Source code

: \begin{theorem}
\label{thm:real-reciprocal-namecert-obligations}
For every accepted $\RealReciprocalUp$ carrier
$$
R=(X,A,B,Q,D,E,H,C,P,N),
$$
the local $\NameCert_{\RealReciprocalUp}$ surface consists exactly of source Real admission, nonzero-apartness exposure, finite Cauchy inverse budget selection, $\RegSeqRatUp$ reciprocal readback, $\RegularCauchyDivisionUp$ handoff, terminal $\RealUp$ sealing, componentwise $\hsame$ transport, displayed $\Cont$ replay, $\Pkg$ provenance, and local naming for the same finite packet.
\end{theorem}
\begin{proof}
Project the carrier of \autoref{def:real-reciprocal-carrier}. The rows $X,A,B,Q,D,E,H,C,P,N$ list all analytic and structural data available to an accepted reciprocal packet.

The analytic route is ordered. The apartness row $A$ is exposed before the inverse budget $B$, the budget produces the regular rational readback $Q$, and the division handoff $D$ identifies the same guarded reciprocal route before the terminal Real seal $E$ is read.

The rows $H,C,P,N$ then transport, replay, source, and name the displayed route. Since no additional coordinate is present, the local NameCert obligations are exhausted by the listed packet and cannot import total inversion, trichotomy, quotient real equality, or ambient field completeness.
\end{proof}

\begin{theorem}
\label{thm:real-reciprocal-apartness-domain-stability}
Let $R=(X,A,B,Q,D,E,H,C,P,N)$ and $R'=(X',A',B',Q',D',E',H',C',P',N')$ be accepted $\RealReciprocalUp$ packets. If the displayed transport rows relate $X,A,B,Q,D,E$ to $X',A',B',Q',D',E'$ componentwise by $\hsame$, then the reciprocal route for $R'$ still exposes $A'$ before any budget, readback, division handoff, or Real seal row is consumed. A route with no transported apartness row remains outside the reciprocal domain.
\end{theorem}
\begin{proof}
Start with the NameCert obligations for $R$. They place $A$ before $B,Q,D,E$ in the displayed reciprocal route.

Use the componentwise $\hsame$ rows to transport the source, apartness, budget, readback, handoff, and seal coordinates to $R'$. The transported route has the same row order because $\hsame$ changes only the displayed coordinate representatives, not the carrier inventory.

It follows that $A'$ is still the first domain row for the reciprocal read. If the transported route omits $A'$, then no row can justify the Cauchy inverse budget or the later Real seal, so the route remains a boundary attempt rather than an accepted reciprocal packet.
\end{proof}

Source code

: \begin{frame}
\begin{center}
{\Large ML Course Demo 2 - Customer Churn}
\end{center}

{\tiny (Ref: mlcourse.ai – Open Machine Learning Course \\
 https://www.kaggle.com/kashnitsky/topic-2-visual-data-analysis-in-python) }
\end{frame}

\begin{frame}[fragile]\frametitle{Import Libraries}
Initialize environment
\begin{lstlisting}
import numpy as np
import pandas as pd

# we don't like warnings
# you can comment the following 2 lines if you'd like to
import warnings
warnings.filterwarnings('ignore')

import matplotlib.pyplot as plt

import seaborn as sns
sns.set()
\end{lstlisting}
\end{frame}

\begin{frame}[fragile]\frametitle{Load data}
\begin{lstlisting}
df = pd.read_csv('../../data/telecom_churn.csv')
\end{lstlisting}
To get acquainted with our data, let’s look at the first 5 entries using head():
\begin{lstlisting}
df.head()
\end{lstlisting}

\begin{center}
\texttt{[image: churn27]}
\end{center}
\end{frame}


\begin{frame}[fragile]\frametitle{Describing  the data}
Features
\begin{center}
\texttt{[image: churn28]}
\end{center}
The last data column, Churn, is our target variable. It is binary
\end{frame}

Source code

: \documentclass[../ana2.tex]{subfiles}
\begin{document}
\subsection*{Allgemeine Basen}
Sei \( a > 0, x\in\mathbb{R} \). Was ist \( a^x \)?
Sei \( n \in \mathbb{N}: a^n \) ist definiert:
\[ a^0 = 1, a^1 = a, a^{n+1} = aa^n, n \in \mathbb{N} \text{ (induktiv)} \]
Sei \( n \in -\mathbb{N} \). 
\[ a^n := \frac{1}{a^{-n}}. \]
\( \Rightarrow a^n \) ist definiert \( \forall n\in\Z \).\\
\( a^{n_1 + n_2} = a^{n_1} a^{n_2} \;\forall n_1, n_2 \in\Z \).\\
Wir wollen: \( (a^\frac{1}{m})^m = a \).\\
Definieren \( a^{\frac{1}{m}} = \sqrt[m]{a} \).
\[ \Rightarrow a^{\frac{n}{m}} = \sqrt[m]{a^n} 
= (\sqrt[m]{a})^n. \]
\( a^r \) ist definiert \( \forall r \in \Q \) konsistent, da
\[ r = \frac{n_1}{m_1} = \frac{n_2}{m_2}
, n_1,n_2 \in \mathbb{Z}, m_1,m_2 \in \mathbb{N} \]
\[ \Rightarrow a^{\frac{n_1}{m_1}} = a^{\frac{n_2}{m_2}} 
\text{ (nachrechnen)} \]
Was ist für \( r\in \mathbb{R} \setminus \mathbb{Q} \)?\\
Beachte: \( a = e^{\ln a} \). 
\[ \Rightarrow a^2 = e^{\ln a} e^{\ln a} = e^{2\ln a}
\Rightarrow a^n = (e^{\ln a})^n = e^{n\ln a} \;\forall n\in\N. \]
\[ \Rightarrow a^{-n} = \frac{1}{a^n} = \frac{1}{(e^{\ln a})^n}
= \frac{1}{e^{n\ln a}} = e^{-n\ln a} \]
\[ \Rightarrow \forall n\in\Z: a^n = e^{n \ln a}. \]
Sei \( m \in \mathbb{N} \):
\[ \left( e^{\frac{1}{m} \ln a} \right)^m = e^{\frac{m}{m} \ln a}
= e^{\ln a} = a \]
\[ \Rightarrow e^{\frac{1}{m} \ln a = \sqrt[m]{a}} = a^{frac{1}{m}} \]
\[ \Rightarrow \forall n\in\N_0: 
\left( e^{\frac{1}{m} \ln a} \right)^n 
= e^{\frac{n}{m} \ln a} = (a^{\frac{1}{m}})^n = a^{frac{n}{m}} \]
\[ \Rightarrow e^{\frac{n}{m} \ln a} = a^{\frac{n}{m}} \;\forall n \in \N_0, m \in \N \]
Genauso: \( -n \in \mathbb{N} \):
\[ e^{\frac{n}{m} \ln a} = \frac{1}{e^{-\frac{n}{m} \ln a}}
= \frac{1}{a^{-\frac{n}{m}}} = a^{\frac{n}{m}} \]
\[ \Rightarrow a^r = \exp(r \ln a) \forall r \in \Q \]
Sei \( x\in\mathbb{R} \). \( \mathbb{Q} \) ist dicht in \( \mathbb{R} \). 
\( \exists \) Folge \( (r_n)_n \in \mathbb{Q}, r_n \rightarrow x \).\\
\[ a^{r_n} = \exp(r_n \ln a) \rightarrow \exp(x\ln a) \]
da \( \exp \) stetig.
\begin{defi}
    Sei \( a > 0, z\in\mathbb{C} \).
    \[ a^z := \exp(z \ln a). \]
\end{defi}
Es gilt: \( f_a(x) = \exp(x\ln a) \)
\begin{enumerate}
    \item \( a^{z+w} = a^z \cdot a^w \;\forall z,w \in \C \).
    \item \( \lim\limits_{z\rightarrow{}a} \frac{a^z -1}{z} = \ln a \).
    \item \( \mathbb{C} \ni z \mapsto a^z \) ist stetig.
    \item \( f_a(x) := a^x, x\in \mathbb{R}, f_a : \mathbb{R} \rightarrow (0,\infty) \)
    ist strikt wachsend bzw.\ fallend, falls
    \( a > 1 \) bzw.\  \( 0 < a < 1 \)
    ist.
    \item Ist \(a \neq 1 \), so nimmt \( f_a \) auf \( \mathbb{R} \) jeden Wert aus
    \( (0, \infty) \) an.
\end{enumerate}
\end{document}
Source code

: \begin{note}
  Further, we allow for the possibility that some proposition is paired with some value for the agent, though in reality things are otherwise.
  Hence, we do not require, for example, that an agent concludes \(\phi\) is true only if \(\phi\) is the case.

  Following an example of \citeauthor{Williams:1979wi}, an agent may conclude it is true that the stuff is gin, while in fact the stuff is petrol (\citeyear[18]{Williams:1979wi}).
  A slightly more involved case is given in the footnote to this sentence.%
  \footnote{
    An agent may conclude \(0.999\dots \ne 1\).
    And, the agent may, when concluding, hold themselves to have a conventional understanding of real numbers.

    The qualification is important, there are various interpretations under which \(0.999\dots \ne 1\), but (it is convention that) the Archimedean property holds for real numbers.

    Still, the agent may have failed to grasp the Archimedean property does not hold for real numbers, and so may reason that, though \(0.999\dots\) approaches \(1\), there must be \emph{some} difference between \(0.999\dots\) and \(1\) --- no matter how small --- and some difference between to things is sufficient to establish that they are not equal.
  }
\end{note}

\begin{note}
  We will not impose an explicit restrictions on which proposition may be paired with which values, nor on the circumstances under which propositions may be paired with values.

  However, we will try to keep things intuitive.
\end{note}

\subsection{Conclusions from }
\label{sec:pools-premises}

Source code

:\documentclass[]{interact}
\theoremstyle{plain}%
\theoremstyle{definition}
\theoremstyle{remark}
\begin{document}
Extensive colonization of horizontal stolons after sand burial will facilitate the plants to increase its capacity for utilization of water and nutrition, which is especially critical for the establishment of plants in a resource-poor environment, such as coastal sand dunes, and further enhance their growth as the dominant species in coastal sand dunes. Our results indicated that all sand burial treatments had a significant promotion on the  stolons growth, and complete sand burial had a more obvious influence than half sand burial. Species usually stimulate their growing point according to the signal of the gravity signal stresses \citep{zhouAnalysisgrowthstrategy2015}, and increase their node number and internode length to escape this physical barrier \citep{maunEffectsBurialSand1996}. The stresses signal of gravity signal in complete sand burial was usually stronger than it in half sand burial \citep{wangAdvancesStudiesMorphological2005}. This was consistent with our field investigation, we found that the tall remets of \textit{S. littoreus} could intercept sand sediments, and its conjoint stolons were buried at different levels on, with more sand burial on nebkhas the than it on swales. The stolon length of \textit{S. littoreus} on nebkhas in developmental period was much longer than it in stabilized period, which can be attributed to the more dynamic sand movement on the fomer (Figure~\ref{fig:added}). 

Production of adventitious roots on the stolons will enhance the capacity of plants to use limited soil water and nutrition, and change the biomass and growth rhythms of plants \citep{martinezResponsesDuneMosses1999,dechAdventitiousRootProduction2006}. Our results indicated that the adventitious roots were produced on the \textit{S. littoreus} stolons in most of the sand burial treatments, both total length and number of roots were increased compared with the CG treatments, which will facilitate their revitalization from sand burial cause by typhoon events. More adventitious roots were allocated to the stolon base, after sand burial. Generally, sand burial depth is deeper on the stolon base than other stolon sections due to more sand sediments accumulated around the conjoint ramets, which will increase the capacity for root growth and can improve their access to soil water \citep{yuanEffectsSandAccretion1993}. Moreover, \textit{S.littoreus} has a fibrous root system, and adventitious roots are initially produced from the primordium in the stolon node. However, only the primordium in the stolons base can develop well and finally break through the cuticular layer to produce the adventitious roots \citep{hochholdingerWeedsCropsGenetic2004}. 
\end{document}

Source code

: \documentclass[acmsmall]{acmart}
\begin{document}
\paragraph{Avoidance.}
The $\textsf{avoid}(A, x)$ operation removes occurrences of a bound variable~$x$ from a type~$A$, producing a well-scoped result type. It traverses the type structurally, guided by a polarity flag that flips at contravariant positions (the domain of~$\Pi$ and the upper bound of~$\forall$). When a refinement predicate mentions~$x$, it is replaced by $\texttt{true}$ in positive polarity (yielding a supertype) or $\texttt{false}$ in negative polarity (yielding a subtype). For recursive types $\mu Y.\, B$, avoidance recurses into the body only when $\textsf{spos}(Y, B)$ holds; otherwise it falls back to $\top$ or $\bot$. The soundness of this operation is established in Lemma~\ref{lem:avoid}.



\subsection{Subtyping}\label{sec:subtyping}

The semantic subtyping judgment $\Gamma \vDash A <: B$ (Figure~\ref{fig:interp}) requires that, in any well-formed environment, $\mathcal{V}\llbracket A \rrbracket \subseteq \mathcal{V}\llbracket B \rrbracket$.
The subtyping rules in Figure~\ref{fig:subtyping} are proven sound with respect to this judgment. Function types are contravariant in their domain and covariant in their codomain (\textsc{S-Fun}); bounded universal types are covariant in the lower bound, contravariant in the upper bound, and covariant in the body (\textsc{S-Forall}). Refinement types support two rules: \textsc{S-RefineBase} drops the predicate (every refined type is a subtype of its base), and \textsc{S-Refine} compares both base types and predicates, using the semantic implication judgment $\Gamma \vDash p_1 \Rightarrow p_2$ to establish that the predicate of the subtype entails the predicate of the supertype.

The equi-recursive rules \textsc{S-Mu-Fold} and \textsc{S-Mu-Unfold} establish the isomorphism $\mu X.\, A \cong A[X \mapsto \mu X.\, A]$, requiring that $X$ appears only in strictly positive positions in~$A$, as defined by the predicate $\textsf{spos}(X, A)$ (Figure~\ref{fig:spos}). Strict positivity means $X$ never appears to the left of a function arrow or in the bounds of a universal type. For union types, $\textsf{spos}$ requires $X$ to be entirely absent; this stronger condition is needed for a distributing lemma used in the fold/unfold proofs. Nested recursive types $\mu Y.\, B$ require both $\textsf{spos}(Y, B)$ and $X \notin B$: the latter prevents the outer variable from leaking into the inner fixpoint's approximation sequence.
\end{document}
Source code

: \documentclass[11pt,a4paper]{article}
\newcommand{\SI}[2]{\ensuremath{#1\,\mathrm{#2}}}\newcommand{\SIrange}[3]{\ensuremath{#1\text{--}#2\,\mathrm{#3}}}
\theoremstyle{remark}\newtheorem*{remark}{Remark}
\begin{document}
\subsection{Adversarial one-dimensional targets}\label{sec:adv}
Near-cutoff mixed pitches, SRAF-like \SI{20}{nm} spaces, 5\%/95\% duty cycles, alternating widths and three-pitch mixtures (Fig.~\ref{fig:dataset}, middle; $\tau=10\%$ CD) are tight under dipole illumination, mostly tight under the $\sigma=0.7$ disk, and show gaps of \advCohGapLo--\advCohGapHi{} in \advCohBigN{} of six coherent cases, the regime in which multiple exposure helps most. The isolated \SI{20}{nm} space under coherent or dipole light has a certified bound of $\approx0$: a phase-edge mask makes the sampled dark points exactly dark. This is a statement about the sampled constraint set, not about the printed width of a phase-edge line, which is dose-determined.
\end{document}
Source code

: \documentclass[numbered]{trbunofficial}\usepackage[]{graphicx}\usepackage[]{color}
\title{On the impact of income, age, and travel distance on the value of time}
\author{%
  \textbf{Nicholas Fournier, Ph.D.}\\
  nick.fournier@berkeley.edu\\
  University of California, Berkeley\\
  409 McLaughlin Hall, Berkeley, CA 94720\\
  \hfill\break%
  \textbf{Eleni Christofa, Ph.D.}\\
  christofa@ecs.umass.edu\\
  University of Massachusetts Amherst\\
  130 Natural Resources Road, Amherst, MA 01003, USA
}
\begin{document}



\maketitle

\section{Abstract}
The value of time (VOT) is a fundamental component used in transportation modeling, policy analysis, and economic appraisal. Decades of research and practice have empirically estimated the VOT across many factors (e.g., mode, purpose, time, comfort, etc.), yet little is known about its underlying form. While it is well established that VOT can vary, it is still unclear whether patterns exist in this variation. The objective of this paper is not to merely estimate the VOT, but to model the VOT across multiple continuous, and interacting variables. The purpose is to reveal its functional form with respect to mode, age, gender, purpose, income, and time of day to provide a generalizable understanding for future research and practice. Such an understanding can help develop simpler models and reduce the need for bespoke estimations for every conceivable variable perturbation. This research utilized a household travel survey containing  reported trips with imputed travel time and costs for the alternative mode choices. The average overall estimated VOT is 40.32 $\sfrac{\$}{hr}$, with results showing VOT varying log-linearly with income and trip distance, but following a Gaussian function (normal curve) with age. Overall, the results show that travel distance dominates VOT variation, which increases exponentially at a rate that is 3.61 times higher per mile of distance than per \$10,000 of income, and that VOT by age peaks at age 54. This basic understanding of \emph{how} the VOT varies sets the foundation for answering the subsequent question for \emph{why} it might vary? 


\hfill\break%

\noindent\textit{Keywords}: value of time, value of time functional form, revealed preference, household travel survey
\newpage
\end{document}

━━━━━━━━━━━━━━━━

:: PROBLEM DESCRIPTION ::
Scan the data for the word "image" and copy every line where it shows up.

:: ANSWER TO THIS TASK ::
\texttt{[image: churn27]}
\texttt{[image: churn28]}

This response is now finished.